Water scarcity, logistical limitations, and a need to more efficiently manage resources all work to complicate the production of wine in the Mexico’s Valle de Guadalupe. This project serves as a response to the regional and global infrastructures of the Valle, investigating the potentials for hyper-local construction strategies to facilitating the housing of wine production. The project explores techniques and methods of excavation and retention of earth to create an architectural language that is from and of the site. Many existing wineries in the Valle de Guadalupe use passive design strategies to make their wineries comfortable and efficient. One of these strategies involves embedding winery spaces that are more thermally controlled into the landscape. In this project excavation is leveraged to facilitate thermally protected spaces critical for wine production, while also allowing for the excavated earth to be re-used as an earth form work. The main structure for the winery is a large earth concrete cast canopy, site cast on two large mounds which are formed from the earth excavated from the existing terrain. The resulting structure will resonate with the rugged character of the existing site.
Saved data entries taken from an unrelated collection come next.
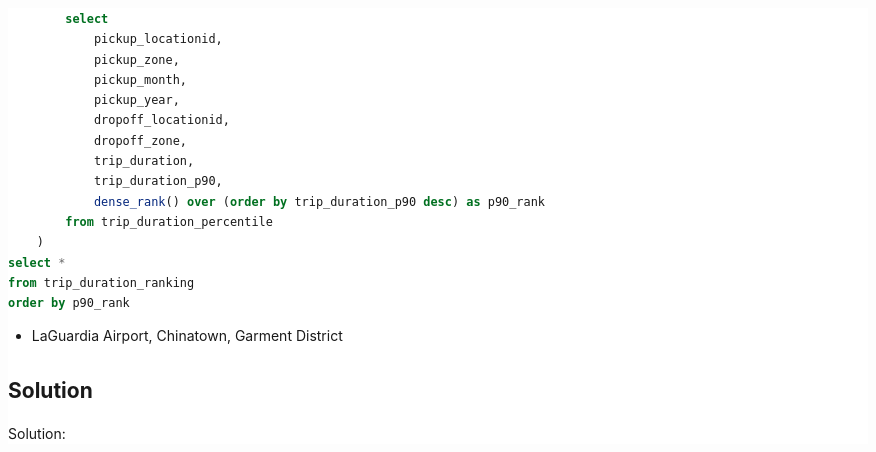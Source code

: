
 ```sql
        select
            pickup_locationid,
            pickup_zone,
            pickup_month,
            pickup_year,
            dropoff_locationid,
            dropoff_zone,
            trip_duration,
            trip_duration_p90,
            dense_rank() over (order by trip_duration_p90 desc) as p90_rank
        from trip_duration_percentile
    )
select *
from trip_duration_ranking
order by p90_rank

```

- LaGuardia Airport, Chinatown, Garment District


## Solution

Solution:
The various project components are designed to engage with the existing Baja landscape. Both interior and exterior spaces, including a residential component, all leverage excavation to create habitable spaces. The spaces are also oriented to maximize views out into the landscape. These relationships are reinforced in the materialization of walls and other containing surfaces. This creation of rugged, earthen, and in situ spaces was studied in both model and plan as a way of tying together material articulation and siting strategies. The winery is envisioned as an extension of the existing rugged landscape, offering a constructed ground that acts as a canopy for the winery program. exploring contemporary potentials for earth construction processes.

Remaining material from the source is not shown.